Class TwoChannelMissingValuesImpl

java.lang.Object
ubic.gemma.core.analysis.preprocess.TwoChannelMissingValuesImpl
All Implemented Interfaces:
TwoChannelMissingValues

@Component public class TwoChannelMissingValuesImpl extends Object implements TwoChannelMissingValues
Computes a missing value matrix for ratiometric data sets.
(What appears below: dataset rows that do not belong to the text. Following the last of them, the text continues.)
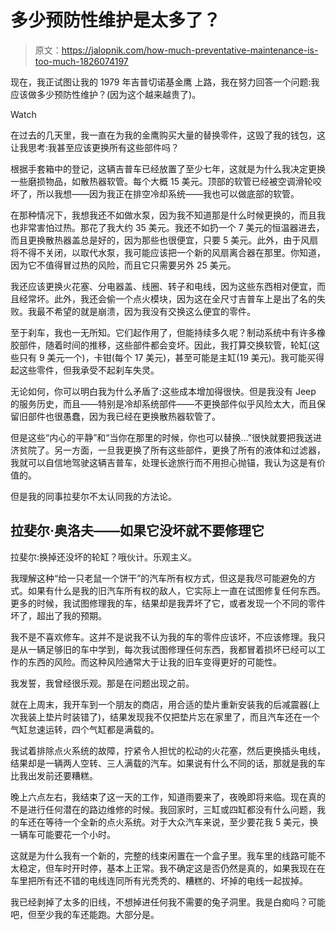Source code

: # 多少预防性维护是太多了？

> 原文：<https://jalopnik.com/how-much-preventative-maintenance-is-too-much-1826074197>

现在，我正试图让我的 1979 年吉普切诺基金鹰 上路，我在努力回答一个问题:我应该做多少预防性维护？(因为这个越来越贵了)。

Watch

在过去的几天里，我一直在为我的金鹰购买大量的替换零件，这毁了我的钱包，这让我思考:我甚至应该更换所有这些部件吗？

根据手套箱中的登记，这辆吉普车已经放置了至少七年，这就是为什么我决定更换一些磨损物品，如散热器软管。每个大概 15 美元。顶部的软管已经被空调滑轮咬坏了，所以我想——因为我正在排空冷却系统——我也可以做底部的软管。

在那种情况下，我想我还不如做水泵，因为我不知道那是什么时候更换的，而且我也非常害怕过热。那花了我大约 35 美元。我还不如扔一个 7 美元的恒温器进去，而且更换散热器盖总是好的，因为那些也很便宜，只要 5 美元。此外，由于风扇将不得不关闭，以取代水泵，我可能应该把一个新的风扇离合器在那里。你知道，因为它不值得冒过热的风险，而且它只需要另外 25 美元。

我还应该更换火花塞、分电器盖、线圈、转子和电线，因为这些东西相对便宜，而且经常坏。此外，我还会偷一个点火模块，因为这在全尺寸吉普车上是出了名的失败。我最不希望的就是崩溃，因为我没有交换这么便宜的零件。

至于刹车，我也一无所知。它们起作用了，但能持续多久呢？制动系统中有许多橡胶部件，随着时间的推移，这些部件都会变坏。因此，我打算交换软管，轮缸(这些只有 9 美元一个)，卡钳(每个 17 美元)，甚至可能是主缸(19 美元)。我可能买得起这些零件，但我承受不起刹车失灵。

无论如何，你可以明白我为什么矛盾了:这些成本增加得很快。但是我没有 Jeep 的服务历史，而且——特别是冷却系统部件——不更换部件似乎风险太大，而且保留旧部件也很愚蠢，因为我已经在更换散热器软管了。

但是这些“内心的平静”和“当你在那里的时候，你也可以替换…”很快就要把我送进济贫院了。另一方面，一旦我更换了所有这些部件，更换了所有的液体和过滤器，我就可以自信地驾驶这辆吉普车，处理长途旅行而不用担心抛锚，我认为这是有价值的。

但是我的同事拉斐尔不太认同我的方法论。

## **拉斐尔·奥洛夫——如果它没坏就不要修理它**

拉斐尔:换掉还没坏的轮缸？哦伙计。乐观主义。

我理解这种“给一只老鼠一个饼干”的汽车所有权方式，但这是我尽可能避免的方式。如果有什么是我的旧汽车所有权的敌人，它实际上一直在试图修复任何东西。更多的时候，我试图修理我的车，结果却是我弄坏了它，或者发现一个不同的零件坏了，超出了我的预期。

我不是不喜欢修车。这并不是说我不认为我的车的零件应该坏，不应该修理。我只是从一辆足够旧的车中学到，每次我试图修理任何东西，我都冒着损坏已经可以工作的东西的风险。而这种风险通常大于让我的旧车变得更好的可能性。

我发誓，我曾经很乐观。那是在问题出现之前。

就在上周末，我开车到一个朋友的商店，用合适的垫片重新安装我的后减震器(上次我装上垫片时装错了)，结果发现我不仅把垫片忘在家里了，而且汽车还在一个气缸怠速运转，四个气缸都是满载的。

我试着排除点火系统的故障，拧紧令人担忧的松动的火花塞，然后更换插头电线，结果却是一辆两人空转、三人满载的汽车。如果说有什么不同的话，那就是我的车比我出发前还要糟糕。

晚上六点左右，我结束了这一天的工作，知道雨要来了，夜晚即将来临。现在真的不是进行任何潜在的路边维修的时候。我回家时，三缸或四缸都没有什么问题，我的车还在等待一个全新的点火系统。对于大众汽车来说，至少要花我 5 美元，换一辆车可能要花一个小时。

这就是为什么我有一个新的，完整的线束闲置在一个盒子里。我车里的线路可能不太稳定，但车时开时停，基本上正常。我不确定这是否仍然是真的，如果我现在在车里把所有还不错的电线连同所有光秃秃的、糟糕的、坏掉的电线一起拔掉。

我已经剥掉了太多的旧线，不想掉进任何我不需要的兔子洞里。我是白痴吗？可能吧，但至少我的车还能跑。大部分是。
Supported formats and special cases:

  • Genepix: CH1B_MEDIAN etc; (various versions)
  • Incyte GEMTools: RAW_DATA etc (no background values)
  • Quantarray: CH1_BKD etc
  • F635.Median / F532.Median (genepix as rendered in some data sets)
  • CH1_SMTM (found in GPL230)
  • Caltech (GPL260)
  • Agilent (Ch2BkgMedian etc or CH2_SIG_MEAN etc)
  • GSE3251 (ch1.Background etc)
  • GPL560 (*_CY3 vs *CY5)
  • GSE1501 (NormCH2)

The missing values are computed with the following considerations with respect to available data

  1. If the preferred quantitation type data is a missing value, then the data are considered missing (for consistency).
  2. We then do additional checks if there is 'signal' data available.
  3. If there are background values, they are used to compute signal-to-noise ratios
  4. If the signal values already contain missing data, these are still considered missing.
  5. If there are no background values, we try to compute a threshold based on a quantile of the signal
  6. Otherwise, values will be considered 'present' unless the signal values are zero or missing.
Author:
pavlidis
  • Constructor Details

    • TwoChannelMissingValuesImpl

      public TwoChannelMissingValuesImpl()
  • Method Details

    • computeMissingValues

      @Transactional public Collection<RawExpressionDataVector> computeMissingValues(ExpressionExperiment ee)
      Specified by:
      computeMissingValues in interface TwoChannelMissingValues
      Parameters:
      ee - The expression experiment to analyze. The quantitation types to use are selected automatically. If you want more control use other computeMissingValues methods.
      Returns:
      collection of raw expression data vectors
    • computeMissingValues

      @Transactional public Collection<RawExpressionDataVector> computeMissingValues(ExpressionExperiment ee, double signalToNoiseThreshold, @Nullable Collection<Double> extraMissingValueIndicators)
      Specified by:
      computeMissingValues in interface TwoChannelMissingValues
      Parameters:
      ee - The expression experiment to analyze. The quantitation types to use are selected automatically.
      signalToNoiseThreshold - A value such as 1.5 or 2.0; only spots for which at least ONE of the channel signal is more than signalToNoiseThreshold*background (and the preferred data are not missing) will be considered present.
      extraMissingValueIndicators - Values that should be considered missing. For example, some data sets use '0'. This can be null or empty and it will be ignored.
      Returns:
      DesignElementDataVectors corresponding to a new PRESENTCALL quantitation type for the experiment.